» The problem
In the data below, find the line with "multi-user systems implementation" and the line with "should be structured.", then restate both and every line between them exactly, minus the pictures.

» Records
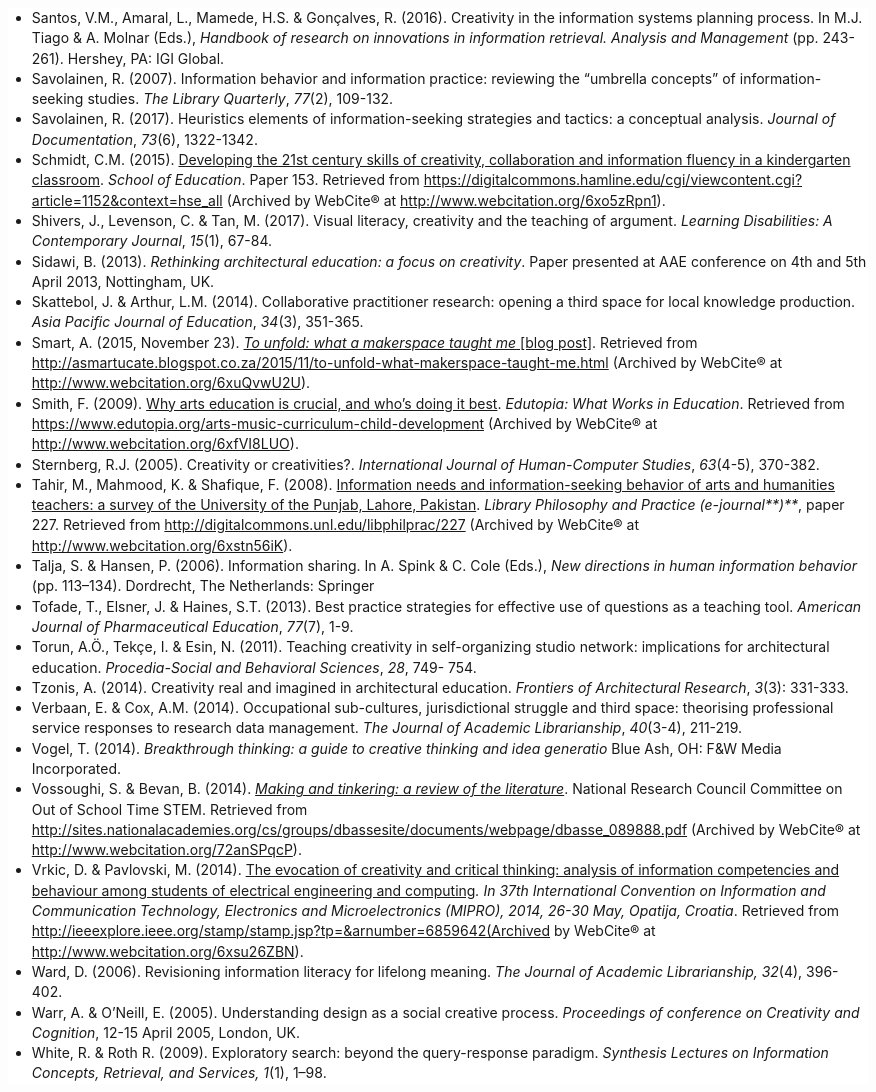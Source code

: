 *   Santos, V.M., Amaral, L., Mamede, H.S. & Gonçalves, R. (2016). Creativity in the information systems planning process. In M.J. Tiago & A. Molnar (Eds.), _Handbook of research on innovations in information retrieval. Analysis and Management_ (pp. 243-261). Hershey, PA: IGI Global.
*   Savolainen, R. (2007). Information behavior and information practice: reviewing the “umbrella concepts” of information-seeking studies. _The Library Quarterly_, _77_(2), 109-132.
*   Savolainen, R. (2017). Heuristics elements of information-seeking strategies and tactics: a conceptual analysis. _Journal of Documentation_, _73_(6), 1322-1342.
*   Schmidt, C.M. (2015). [Developing the 21st century skills of creativity, collaboration and information fluency in a kindergarten classroom](https://digitalcommons.hamline.edu/cgi/viewcontent.cgi?article=1152&context=hse_all). _School of Education_. Paper 153\. Retrieved from https://digitalcommons.hamline.edu/cgi/viewcontent.cgi?article=1152&context=hse_all (Archived by WebCite® at http://www.webcitation.org/6xo5zRpn1).
*   Shivers, J., Levenson, C. & Tan, M. (2017). Visual literacy, creativity and the teaching of argument. _Learning Disabilities: A Contemporary Journal_, _15_(1), 67-84.
*   Sidawi, B. (2013). _Rethinking architectural education: a focus on creativity_. Paper presented at AAE conference on 4th and 5th April 2013, Nottingham, UK.
*   Skattebol, J. & Arthur, L.M. (2014). Collaborative practitioner research: opening a third space for local knowledge production. _Asia Pacific Journal of Education_, _34_(3), 351-365.
*   Smart, A. (2015, November 23). [_To unfold: what a makerspace taught me_ [blog post]](http://asmartucate.blogspot.co.za/2015/11/to-unfold-what-makerspace-taught-me.html). Retrieved from http://asmartucate.blogspot.co.za/2015/11/to-unfold-what-makerspace-taught-me.html (Archived by WebCite® at http://www.webcitation.org/6xuQvwU2U).
*   Smith, F. (2009). [Why arts education is crucial, and who’s doing it best](https://www.edutopia.org/arts-music-curriculum-child-development). _Edutopia: What Works in Education_. Retrieved from https://www.edutopia.org/arts-music-curriculum-child-development (Archived by WebCite® at http://www.webcitation.org/6xfVI8LUO).
*   Sternberg, R.J. (2005). Creativity or creativities?. _International Journal of Human-Computer Studies_, _63_(4-5), 370-382.
*   Tahir, M., Mahmood, K. & Shafique, F. (2008). [Information needs and information-seeking behavior of arts and humanities teachers: a survey of the University of the Punjab, Lahore, Pakistan](http://digitalcommons.unl.edu/libphilprac/227). _Library Philosophy and Practice (e-journal**)**_, paper 227\. Retrieved from http://digitalcommons.unl.edu/libphilprac/227 (Archived by WebCite® at http://www.webcitation.org/6xstn56iK).
*   Talja, S. & Hansen, P. (2006). Information sharing. In A. Spink & C. Cole (Eds.), _New directions in human information behavior_ (pp. 113–134). Dordrecht, The Netherlands: Springer
*   Tofade, T., Elsner, J. & Haines, S.T. (2013). Best practice strategies for effective use of questions as a teaching tool. _American Journal of Pharmaceutical Education_, _77_(7), 1-9.
*   Torun, A.Ö., Tekçe, I. & Esin, N. (2011). Teaching creativity in self-organizing studio network: implications for architectural education. _Procedia-Social and Behavioral Sciences_, _28_, 749- 754.
*   Tzonis, A. (2014). Creativity real and imagined in architectural education. _Frontiers of Architectural Research_, _3_(3): 331-333.
*   Verbaan, E. & Cox, A.M. (2014). Occupational sub-cultures, jurisdictional struggle and third space: theorising professional service responses to research data management. _The Journal of Academic Librarianship_, _40_(3-4), 211-219.
*   Vogel, T. (2014). _Breakthrough thinking: a guide to creative thinking and idea generatio_ Blue Ash, OH: F&W Media Incorporated.
*   Vossoughi, S. & Bevan, B. (2014). _[Making and tinkering: a review of the literature](http://sites.nationalacademies.org/cs/groups/dbassesite/documents/webpage/dbasse_089888.pdf)_. National Research Council Committee on Out of School Time STEM. Retrieved from http://sites.nationalacademies.org/cs/groups/dbassesite/documents/webpage/dbasse_089888.pdf (Archived by WebCite® at http://www.webcitation.org/72anSPqcP).
*   Vrkic, D. & Pavlovski, M. (2014). [The evocation of creativity and critical thinking: analysis of information competencies and behaviour among students of electrical engineering and computing](http://ieeexplore.ieee.org/stamp/stamp.jsp?tp=&arnumber=6859642)_. In 37th International Convention on Information and Communication Technology, Electronics and Microelectronics (MIPRO), 2014, 26-30 May, Opatija, Croatia_. Retrieved from http://ieeexplore.ieee.org/stamp/stamp.jsp?tp=&arnumber=6859642(Archived by WebCite® at http://www.webcitation.org/6xsu26ZBN).
*   Ward, D. (2006). Revisioning information literacy for lifelong meaning. _The Journal of Academic Librarianship, 32_(4), 396-402.
*   Warr, A. & O’Neill, E. (2005). Understanding design as a social creative process. _Proceedings of conference on Creativity and Cognition_, 12-15 April 2005, London, UK.
*   White, R. & Roth R. (2009). Exploratory search: beyond the query-response paradigm. _Synthesis Lectures on Information Concepts, Retrieval, and Services, 1_(1), 1–98.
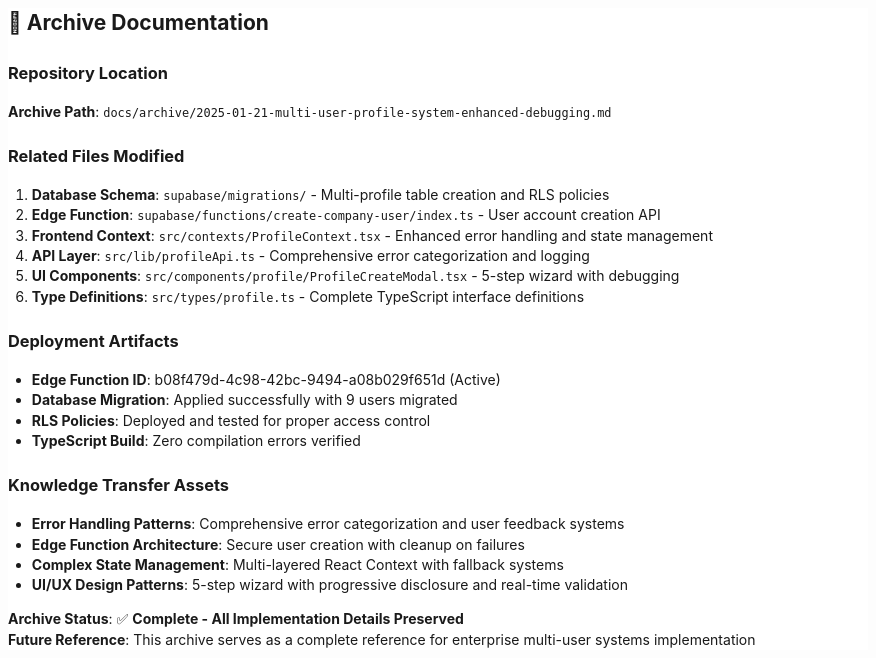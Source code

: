 
## 📁 **Archive Documentation**

### **Repository Location**
**Archive Path**: `docs/archive/2025-01-21-multi-user-profile-system-enhanced-debugging.md`

### **Related Files Modified**
1. **Database Schema**: `supabase/migrations/` - Multi-profile table creation and RLS policies
2. **Edge Function**: `supabase/functions/create-company-user/index.ts` - User account creation API
3. **Frontend Context**: `src/contexts/ProfileContext.tsx` - Enhanced error handling and state management
4. **API Layer**: `src/lib/profileApi.ts` - Comprehensive error categorization and logging
5. **UI Components**: `src/components/profile/ProfileCreateModal.tsx` - 5-step wizard with debugging
6. **Type Definitions**: `src/types/profile.ts` - Complete TypeScript interface definitions

### **Deployment Artifacts**
- **Edge Function ID**: b08f479d-4c98-42bc-9494-a08b029f651d (Active)
- **Database Migration**: Applied successfully with 9 users migrated
- **RLS Policies**: Deployed and tested for proper access control
- **TypeScript Build**: Zero compilation errors verified

### **Knowledge Transfer Assets**
- **Error Handling Patterns**: Comprehensive error categorization and user feedback systems
- **Edge Function Architecture**: Secure user creation with cleanup on failures
- **Complex State Management**: Multi-layered React Context with fallback systems
- **UI/UX Design Patterns**: 5-step wizard with progressive disclosure and real-time validation

**Archive Status**: ✅ **Complete - All Implementation Details Preserved**  
**Future Reference**: This archive serves as a complete reference for enterprise multi-user systems implementation 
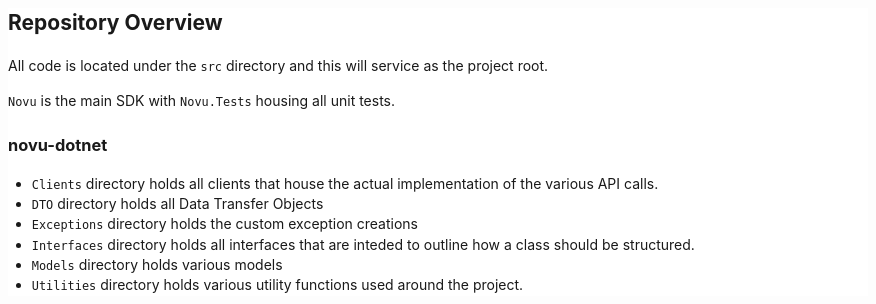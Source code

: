 
## Repository Overview

All code is located under the `src` directory and this will service as the project root.

`Novu` is the main SDK with `Novu.Tests` housing all unit tests.

### novu-dotnet

- `Clients` directory holds all clients that house the actual implementation of the various API calls.
- `DTO` directory holds all Data Transfer Objects
- `Exceptions` directory holds the custom exception creations
- `Interfaces` directory holds all interfaces that are inteded to outline how a class should be structured.
- `Models` directory holds various models
- `Utilities` directory holds various utility functions used around the project.
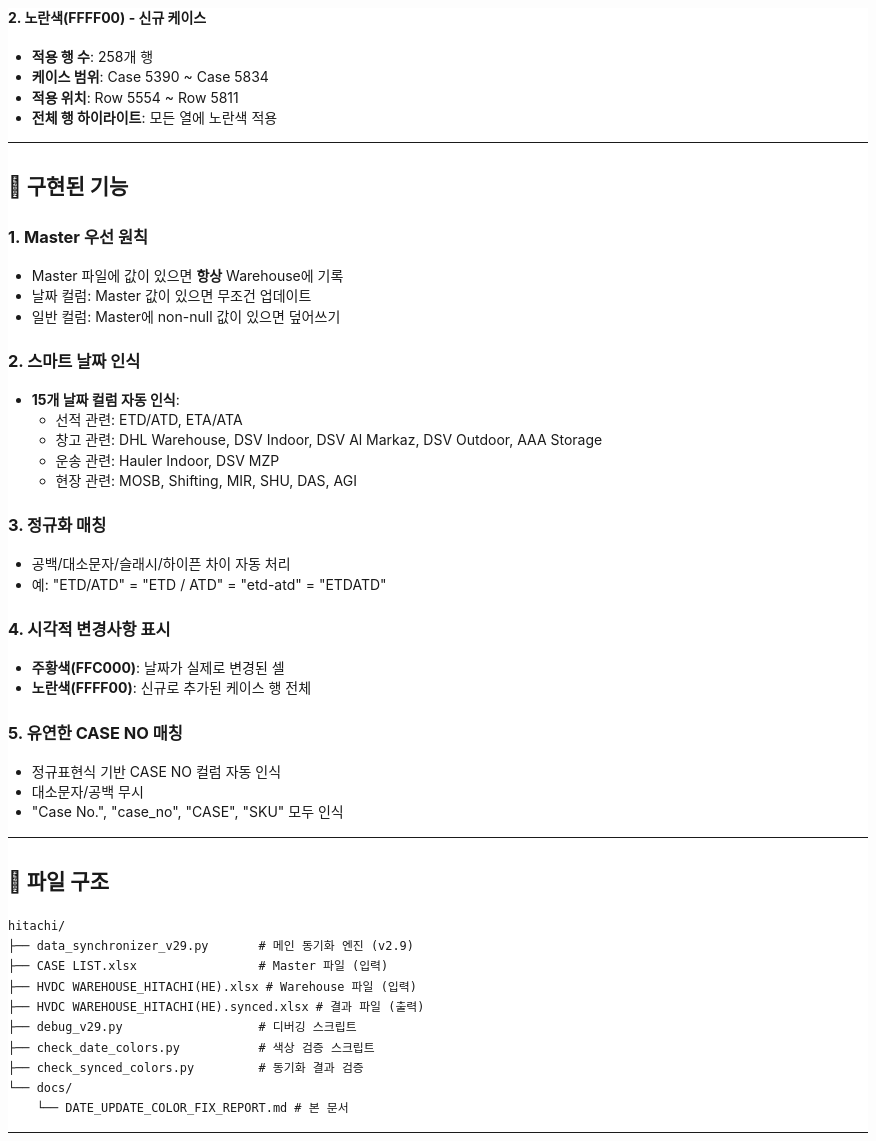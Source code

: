 #### 2. 노란색(FFFF00) - 신규 케이스
- **적용 행 수**: 258개 행
- **케이스 범위**: Case 5390 ~ Case 5834
- **적용 위치**: Row 5554 ~ Row 5811
- **전체 행 하이라이트**: 모든 열에 노란색 적용

---

## 🎯 구현된 기능

### 1. Master 우선 원칙
- Master 파일에 값이 있으면 **항상** Warehouse에 기록
- 날짜 컬럼: Master 값이 있으면 무조건 업데이트
- 일반 컬럼: Master에 non-null 값이 있으면 덮어쓰기

### 2. 스마트 날짜 인식
- **15개 날짜 컬럼 자동 인식**:
  - 선적 관련: ETD/ATD, ETA/ATA
  - 창고 관련: DHL Warehouse, DSV Indoor, DSV Al Markaz, DSV Outdoor, AAA Storage
  - 운송 관련: Hauler Indoor, DSV MZP
  - 현장 관련: MOSB, Shifting, MIR, SHU, DAS, AGI

### 3. 정규화 매칭
- 공백/대소문자/슬래시/하이픈 차이 자동 처리
- 예: "ETD/ATD" = "ETD / ATD" = "etd-atd" = "ETDATD"

### 4. 시각적 변경사항 표시
- **주황색(FFC000)**: 날짜가 실제로 변경된 셀
- **노란색(FFFF00)**: 신규로 추가된 케이스 행 전체

### 5. 유연한 CASE NO 매칭
- 정규표현식 기반 CASE NO 컬럼 자동 인식
- 대소문자/공백 무시
- "Case No.", "case_no", "CASE", "SKU" 모두 인식

---

## 📁 파일 구조

```
hitachi/
├── data_synchronizer_v29.py       # 메인 동기화 엔진 (v2.9)
├── CASE LIST.xlsx                 # Master 파일 (입력)
├── HVDC WAREHOUSE_HITACHI(HE).xlsx # Warehouse 파일 (입력)
├── HVDC WAREHOUSE_HITACHI(HE).synced.xlsx # 결과 파일 (출력)
├── debug_v29.py                   # 디버깅 스크립트
├── check_date_colors.py           # 색상 검증 스크립트
├── check_synced_colors.py         # 동기화 결과 검증
└── docs/
    └── DATE_UPDATE_COLOR_FIX_REPORT.md # 본 문서
```

---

» Worked solution
**Future Reference**: This archive serves as a complete reference for enterprise multi-user systems implementation 
Source code

: 
## Repository Overview

All code is located under the `src` directory and this will service as the project root.

`Novu` is the main SDK with `Novu.Tests` housing all unit tests.

### novu-dotnet

- `Clients` directory holds all clients that house the actual implementation of the various API calls.
- `DTO` directory holds all Data Transfer Objects
- `Exceptions` directory holds the custom exception creations
- `Interfaces` directory holds all interfaces that are inteded to outline how a class should be structured.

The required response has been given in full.